Recently, I saw a web
site host a short story competition and publish the results. The contest winners
were met with various reactions - from downright gushes to vehement flames.
Going through the winners' entries and the reactions, it struck me that so
many people have so many thoughts on what makes a good story. Yet, so few
of them actually get around to writing anything, let alone a short story for
a contest.
It's easy for a writer to tell his reader to try writing a piece before turning
critic. But then, as one of my teachers so admirably put it, you don't have
to be a hen to know that an egg is rotten. So where does that leave us? Can
a reader abuse a writer because the writer has written something he doesn't
like?
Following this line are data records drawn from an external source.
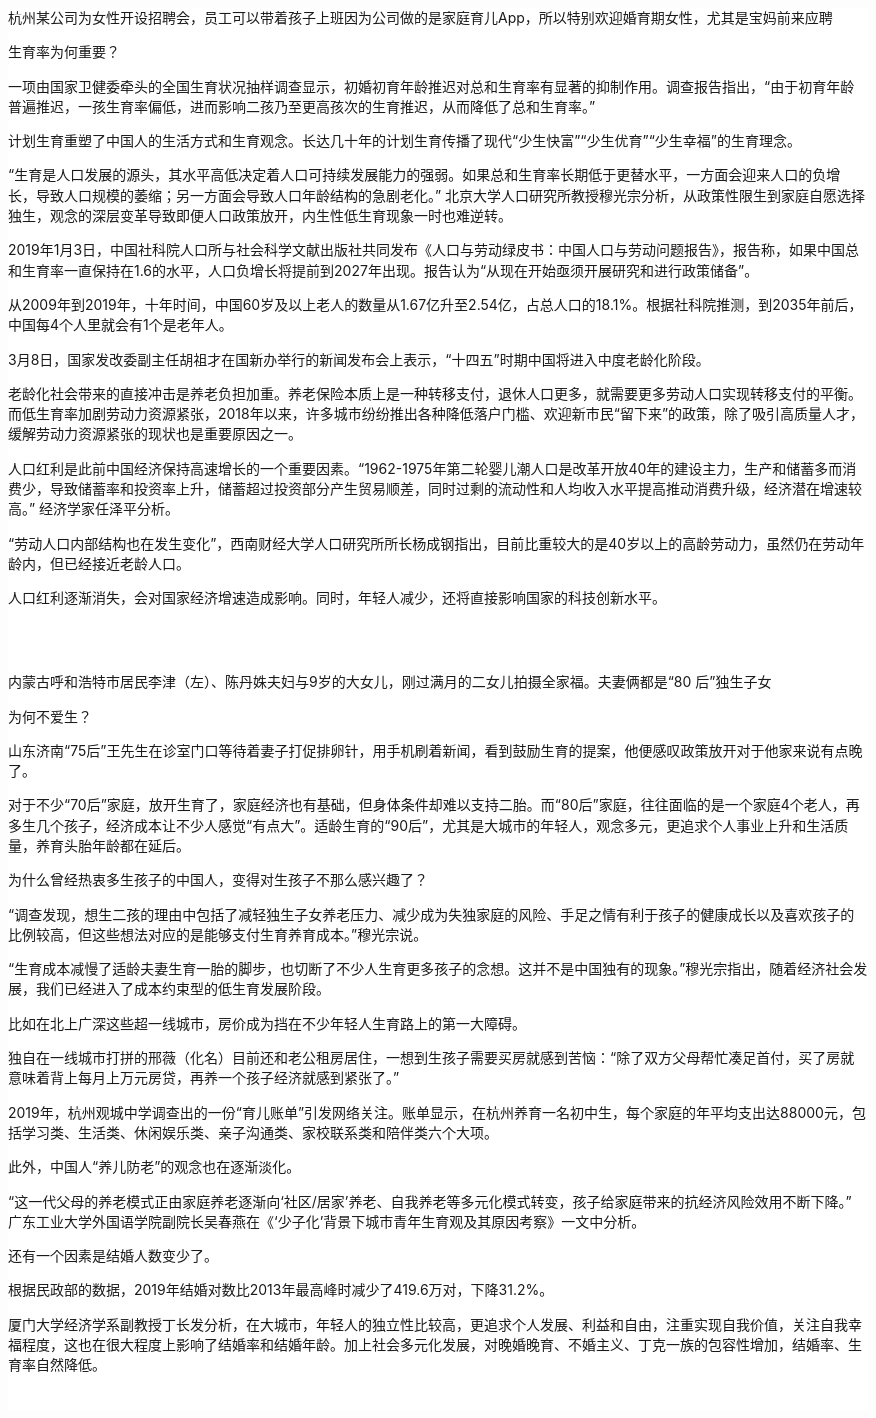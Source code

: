<p class="art_p" cms-style="font-L align-Center"><font cms-style="font-L align-Center">杭州某公司为女性开设招聘会，员工可以带着孩子上班因为公司做的是家庭育儿App，所以特别欢迎婚育期女性，尤其是宝妈前来应聘</font></p>
<p class="art_p" cms-style="font-L"><font cms-style="font-L color0"><font cms-style="font-L strong-Bold color0">生育率为何重要？</font></font></p>
<p class="art_p" cms-style="font-L">一项由国家卫健委牵头的全国生育状况抽样调查显示，初婚初育年龄推迟对总和生育率有显著的抑制作用。调查报告指出，“由于初育年龄普遍推迟，一孩生育率偏低，进而影响二孩乃至更高孩次的生育推迟，从而降低了总和生育率。”</p>
<p class="art_p" cms-style="font-L">计划生育重塑了中国人的生活方式和生育观念。长达几十年的计划生育传播了现代“少生快富”“少生优育”“少生幸福”的生育理念。</p>
<p class="art_p" cms-style="font-L">“生育是人口发展的源头，其水平高低决定着人口可持续发展能力的强弱。如果总和生育率长期低于更替水平，一方面会迎来人口的负增长，导致人口规模的萎缩；另一方面会导致人口年龄结构的急剧老化。” 北京大学人口研究所教授穆光宗分析，从政策性限生到家庭自愿选择独生，观念的深层变革导致即便人口政策放开，内生性低生育现象一时也难逆转。</p>
<p class="art_p" cms-style="font-L">2019年1月3日，中国社科院人口所与社会科学文献出版社共同发布《人口与劳动绿皮书：中国人口与劳动问题报告》，报告称，如果中国总和生育率一直保持在1.6的水平，人口负增长将提前到2027年出现。报告认为“从现在开始亟须开展研究和进行政策储备”。</p>
<p class="art_p" cms-style="font-L">从2009年到2019年，十年时间，中国60岁及以上老人的数量从1.67亿升至2.54亿，占总人口的18.1%。根据社科院推测，到2035年前后，中国每4个人里就会有1个是老年人。</p>
<p class="art_p" cms-style="font-L">3月8日，国家发改委副主任胡祖才在国新办举行的新闻发布会上表示，“十四五”时期中国将进入中度老龄化阶段。</p>
<p class="art_p" cms-style="font-L">老龄化社会带来的直接冲击是养老负担加重。养老保险本质上是一种转移支付，退休人口更多，就需要更多劳动人口实现转移支付的平衡。而低生育率加剧劳动力资源紧张，2018年以来，许多城市纷纷推出各种降低落户门槛、欢迎新市民“留下来”的政策，除了吸引高质量人才，缓解劳动力资源紧张的现状也是重要原因之一。</p>
<p class="art_p" cms-style="font-L">人口红利是此前中国经济保持高速增长的一个重要因素。“1962-1975年第二轮婴儿潮人口是改革开放40年的建设主力，生产和储蓄多而消费少，导致储蓄率和投资率上升，储蓄超过投资部分产生贸易顺差，同时过剩的流动性和人均收入水平提高推动消费升级，经济潜在增速较高。” 经济学家任泽平分析。</p>
<p class="art_p" cms-style="font-L">“劳动人口内部结构也在发生变化”，西南财经大学人口研究所所长杨成钢指出，目前比重较大的是40岁以上的高龄劳动力，虽然仍在劳动年龄内，但已经接近老龄人口。</p>
<p class="art_p" cms-style="font-L">人口红利逐渐消失，会对国家经济增速造成影响。同时，年轻人减少，还将直接影响国家的科技创新水平。</p>
<a href="JavaScript:void(0)">
										<figure class="art_img_mini j_p_gallery" data-type="simple">
											<img class="art_img_mini_img j_fullppt_cover" src="./images/image_7.jpg" w="550" h="376" data-src="//k.sinaimg.cn/n/finance/crawl/126/w550h376/20210531/dda3-kquziii8852956.jpg/w700d1q75cms.jpg?by=cms_fixed_width" alt="">
										<img class="j_fullppt" src="./images/image_8.jpg" w="550" h="376" data-src="//k.sinaimg.cn/n/finance/crawl/126/w550h376/20210531/dda3-kquziii8852956.jpg/w700d1q75cms.jpg?by=cms_fixed_width" alt="" disabeld-show="true" style="display:none">
											<h2 class="art_img_tit"></h2>
										</figure>
									</a>
<p class="art_p" cms-style="font-L"><font cms-style="font-L">内蒙古呼和浩特市居民李津（左）、陈丹姝夫妇与9岁的大女儿，刚过满月的二女儿拍摄全家福。夫妻俩都是“80 后”独生子女</font></p>
<p class="art_p" cms-style="font-L"><font cms-style="font-L color0"><font cms-style="font-L strong-Bold color0">为何不爱生？</font></font></p>
<p class="art_p" cms-style="font-L">山东济南“75后”王先生在诊室门口等待着妻子打促排卵针，用手机刷着新闻，看到鼓励生育的提案，他便感叹政策放开对于他家来说有点晚了。</p>
<p class="art_p" cms-style="font-L">对于不少“70后”家庭，放开生育了，家庭经济也有基础，但身体条件却难以支持二胎。而“80后”家庭，往往面临的是一个家庭4个老人，再多生几个孩子，经济成本让不少人感觉“有点大”。适龄生育的“90后”，尤其是大城市的年轻人，观念多元，更追求个人事业上升和生活质量，养育头胎年龄都在延后。</p>
<p class="art_p" cms-style="font-L">为什么曾经热衷多生孩子的中国人，变得对生孩子不那么感兴趣了？</p>
<p class="art_p" cms-style="font-L">“调查发现，想生二孩的理由中包括了减轻独生子女养老压力、减少成为失独家庭的风险、手足之情有利于孩子的健康成长以及喜欢孩子的比例较高，但这些想法对应的是能够支付生育养育成本。”穆光宗说。</p>
<p class="art_p" cms-style="font-L">“生育成本减慢了适龄夫妻生育一胎的脚步，也切断了不少人生育更多孩子的念想。这并不是中国独有的现象。”穆光宗指出，随着经济社会发展，我们已经进入了成本约束型的低生育发展阶段。</p>
<p class="art_p" cms-style="font-L">比如在北上广深这些超一线城市，房价成为挡在不少年轻人生育路上的第一大障碍。</p>
<p class="art_p" cms-style="font-L">独自在一线城市打拼的邢薇（化名）目前还和老公租房居住，一想到生孩子需要买房就感到苦恼：“除了双方父母帮忙凑足首付，买了房就意味着背上每月上万元房贷，再养一个孩子经济就感到紧张了。”</p>
<p class="art_p" cms-style="font-L">2019年，杭州观城中学调查出的一份“育儿账单”引发网络关注。账单显示，在杭州养育一名初中生，每个家庭的年平均支出达88000元，包括学习类、生活类、休闲娱乐类、亲子沟通类、家校联系类和陪伴类六个大项。</p>
<p class="art_p" cms-style="font-L">此外，中国人“养儿防老”的观念也在逐渐淡化。</p>
<p class="art_p" cms-style="font-L">“这一代父母的养老模式正由家庭养老逐渐向‘社区/居家’养老、自我养老等多元化模式转变，孩子给家庭带来的抗经济风险效用不断下降。” 广东工业大学外国语学院副院长吴春燕在《‘少子化’背景下城市青年生育观及其原因考察》一文中分析。</p>
<p class="art_p" cms-style="font-L">还有一个因素是结婚人数变少了。</p>
<p class="art_p" cms-style="font-L">根据民政部的数据，2019年结婚对数比2013年最高峰时减少了419.6万对，下降31.2%。</p>
<p class="art_p" cms-style="font-L">厦门大学经济学系副教授丁长发分析，在大城市，年轻人的独立性比较高，更追求个人发展、利益和自由，注重实现自我价值，关注自我幸福程度，这也在很大程度上影响了结婚率和结婚年龄。加上社会多元化发展，对晚婚晚育、不婚主义、丁克一族的包容性增加，结婚率、生育率自然降低。</p>
<a href="JavaScript:void(0)">
										<figure class="art_img_mini j_p_gallery" data-type="simple">
											<img class="art_img_mini_img j_fullppt_cover" src="./images/image_9.jpg" w="550" h="366" data-src="//k.sinaimg.cn/n/finance/crawl/116/w550h366/20210531/3c72-kquziii8853028.jpg/w700d1q75cms.jpg?by=cms_fixed_width" alt="">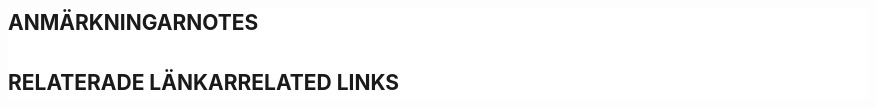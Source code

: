 ## <span data-ttu-id="f2a91-145">ANMÄRKNINGAR</span><span class="sxs-lookup"><span data-stu-id="f2a91-145">NOTES</span></span>

## <span data-ttu-id="f2a91-146">RELATERADE LÄNKAR</span><span class="sxs-lookup"><span data-stu-id="f2a91-146">RELATED LINKS</span></span>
Or is the writer's right sacrosanct?
The writer, as a creative artist, has the right to write, but the moment he or she has finished writing, the piece belongs to no one. It is an open field. Bouquets or brickbats, they belong to the writing, not to the writer. For the writer, having written, moves on. A creative writer rushing to the defence of his work, is like a dog returning to its vomit. It is the sign of an immature writer and a thoroughly uncreative mind.
The above, of course, holds only for works that are purely expositions of the writer's creative abilities. Any other work, and the writer is duty-bound to stand by it, and defend it, unless of course, as has often happened in the past, his own views have changed.
Creative work and creativity are for none to define. They are for none to govern. They remain, evolve and die, for each one of us, especially and individually.
Cheers.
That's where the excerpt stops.